The script creates 16 tables and additional objects like procedures and sequences. In this exercise, I’m only interested in replicating these 16 tables. However, four tables in this set don’t have primary keys. I want to replicate all the changes happening on these tables. In order to replicate the UPDATE and DELETE operations along with INSERT operations, the tables must have a primary key.

Use the following statements to create the primary key for those tables:

ALTER TABLE dms_sample.sport_team
ADD CONSTRAINT sport_team_pk
PRIMARY KEY (sport_type_name, sport_league_short_name, name);

ALTER TABLE dms_sample.mlb_data
ADD CONSTRAINT mlb_id_pk
PRIMARY KEY (mlb_id);

ALTER TABLE dms_sample.nfl_data
ADD CONSTRAINT nfl_data_position_pk
PRIMARY KEY (position, name, team);

ALTER TABLE dms_sample.nfl_stadium_data
ADD CONSTRAINT nfl_stadium_data_sport_location_id_pk
PRIMARY KEY (sport_location_id, team);

ALTER TABLE dms_sample.seat add
seat_id SERIAL PRIMARY KEY;

Step 6: Create the replication set

Now that we have the tables in the source database, we create the replication set and add a schema or tables to the replication set. A replication set is a collection of tables to be replicated. We have three predefined replication sets: default, default_insert_only, and ddl_sql. The default replication set is defined to replicate all changes to tables in.

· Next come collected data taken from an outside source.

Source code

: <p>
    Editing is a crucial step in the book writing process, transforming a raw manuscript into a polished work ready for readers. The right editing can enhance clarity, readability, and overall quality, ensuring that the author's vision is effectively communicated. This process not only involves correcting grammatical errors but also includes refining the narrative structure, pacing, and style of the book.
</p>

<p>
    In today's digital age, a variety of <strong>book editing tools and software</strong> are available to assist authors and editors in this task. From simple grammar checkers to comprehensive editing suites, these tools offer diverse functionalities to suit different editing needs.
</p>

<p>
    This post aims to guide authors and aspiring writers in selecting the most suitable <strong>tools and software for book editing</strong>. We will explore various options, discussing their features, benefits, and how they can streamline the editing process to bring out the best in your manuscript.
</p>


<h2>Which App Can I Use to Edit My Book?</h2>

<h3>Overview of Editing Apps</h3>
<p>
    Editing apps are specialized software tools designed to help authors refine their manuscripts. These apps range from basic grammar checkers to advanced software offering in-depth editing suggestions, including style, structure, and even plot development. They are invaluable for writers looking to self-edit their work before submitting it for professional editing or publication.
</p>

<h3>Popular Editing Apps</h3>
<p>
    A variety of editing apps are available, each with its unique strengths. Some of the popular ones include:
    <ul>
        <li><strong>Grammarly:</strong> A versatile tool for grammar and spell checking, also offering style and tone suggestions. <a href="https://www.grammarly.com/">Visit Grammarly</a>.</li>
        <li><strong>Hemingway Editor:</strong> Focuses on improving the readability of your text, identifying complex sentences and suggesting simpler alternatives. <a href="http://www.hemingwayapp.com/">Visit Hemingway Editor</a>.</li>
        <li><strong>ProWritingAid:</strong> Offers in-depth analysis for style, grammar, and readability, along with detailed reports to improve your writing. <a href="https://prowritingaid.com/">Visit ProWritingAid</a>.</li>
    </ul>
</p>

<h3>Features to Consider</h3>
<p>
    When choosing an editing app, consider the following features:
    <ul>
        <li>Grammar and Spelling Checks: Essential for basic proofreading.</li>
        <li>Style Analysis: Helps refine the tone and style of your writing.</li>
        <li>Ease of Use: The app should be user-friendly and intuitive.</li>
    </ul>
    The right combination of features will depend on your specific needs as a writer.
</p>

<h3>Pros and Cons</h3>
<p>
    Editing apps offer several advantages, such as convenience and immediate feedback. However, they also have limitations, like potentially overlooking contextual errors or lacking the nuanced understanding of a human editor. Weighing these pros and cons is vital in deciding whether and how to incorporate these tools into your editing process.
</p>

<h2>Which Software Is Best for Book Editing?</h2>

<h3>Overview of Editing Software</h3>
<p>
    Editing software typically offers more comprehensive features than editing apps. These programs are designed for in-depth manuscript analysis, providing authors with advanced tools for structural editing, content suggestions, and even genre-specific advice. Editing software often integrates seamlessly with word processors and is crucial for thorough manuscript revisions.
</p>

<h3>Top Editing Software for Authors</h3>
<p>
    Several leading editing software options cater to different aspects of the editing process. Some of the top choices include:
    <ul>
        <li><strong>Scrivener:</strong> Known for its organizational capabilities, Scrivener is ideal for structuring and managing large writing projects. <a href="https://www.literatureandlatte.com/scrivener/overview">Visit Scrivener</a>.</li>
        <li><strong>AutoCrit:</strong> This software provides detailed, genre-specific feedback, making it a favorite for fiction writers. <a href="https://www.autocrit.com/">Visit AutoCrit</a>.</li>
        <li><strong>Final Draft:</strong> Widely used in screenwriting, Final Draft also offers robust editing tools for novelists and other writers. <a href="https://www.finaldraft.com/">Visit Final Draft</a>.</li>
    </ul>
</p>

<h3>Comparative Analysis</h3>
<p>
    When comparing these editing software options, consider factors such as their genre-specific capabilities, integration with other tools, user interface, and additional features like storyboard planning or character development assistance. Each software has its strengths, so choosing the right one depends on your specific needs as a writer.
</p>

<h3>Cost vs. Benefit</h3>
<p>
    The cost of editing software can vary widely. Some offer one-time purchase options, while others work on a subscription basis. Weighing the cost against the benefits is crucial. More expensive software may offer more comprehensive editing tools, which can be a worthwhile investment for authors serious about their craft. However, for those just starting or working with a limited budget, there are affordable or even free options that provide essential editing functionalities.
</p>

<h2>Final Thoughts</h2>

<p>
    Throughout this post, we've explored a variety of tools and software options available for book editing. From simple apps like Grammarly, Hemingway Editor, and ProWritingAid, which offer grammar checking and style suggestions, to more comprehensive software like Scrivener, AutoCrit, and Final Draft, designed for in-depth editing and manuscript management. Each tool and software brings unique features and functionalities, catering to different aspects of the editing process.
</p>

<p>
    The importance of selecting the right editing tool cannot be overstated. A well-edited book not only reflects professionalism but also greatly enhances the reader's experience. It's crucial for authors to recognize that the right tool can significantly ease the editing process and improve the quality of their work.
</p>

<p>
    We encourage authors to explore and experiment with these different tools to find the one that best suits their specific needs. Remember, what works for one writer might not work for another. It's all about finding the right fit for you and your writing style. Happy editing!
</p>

In this section, we show how to replicate all the DML changes with the default replication set.

You can create the replication set with the following command running on the source database:

select pglogical.create_replication_set(‘default’);

Next, we add the tables to the replication set default, which means these tables replicate all the DML changes. You can add individual tables or all the tables in a schema to the replication set. To add an entire schema, run the following command. You can modify the schema name to a schema that has tables to be replicated. If you have multiple schemas to replicate, you can repeat this statement for each schema.

We add all the tables under the schema dms_sample to the replication set default:

SELECT pglogical.replication_set_add_all_tables(‘default’, ARRAY[‘dms_sample’]);

If you have a use case where you can’t add a primary key or unique key constraint to the table, you can use the REPLICA IDENTITY feature, which replicates the INSERT only changes. You need to create a replication set of default_insert_only type and add the tables without primary keys to this replication set.

To replicate INSERT only operations on a table using REPLICA IDENTITY, enable REPLICA IDENTITY at the table level:

alter table public.pgbench_history REPLICA IDENTITY FULL;

Add the table to a default_insert_only type replication set:

SELECT pglogical.replication_set_add_table(‘default_insert_only’, ‘public.pgbench_history’);

The following screenshot shows an example of adding an INSERT ONLY table to a replication set.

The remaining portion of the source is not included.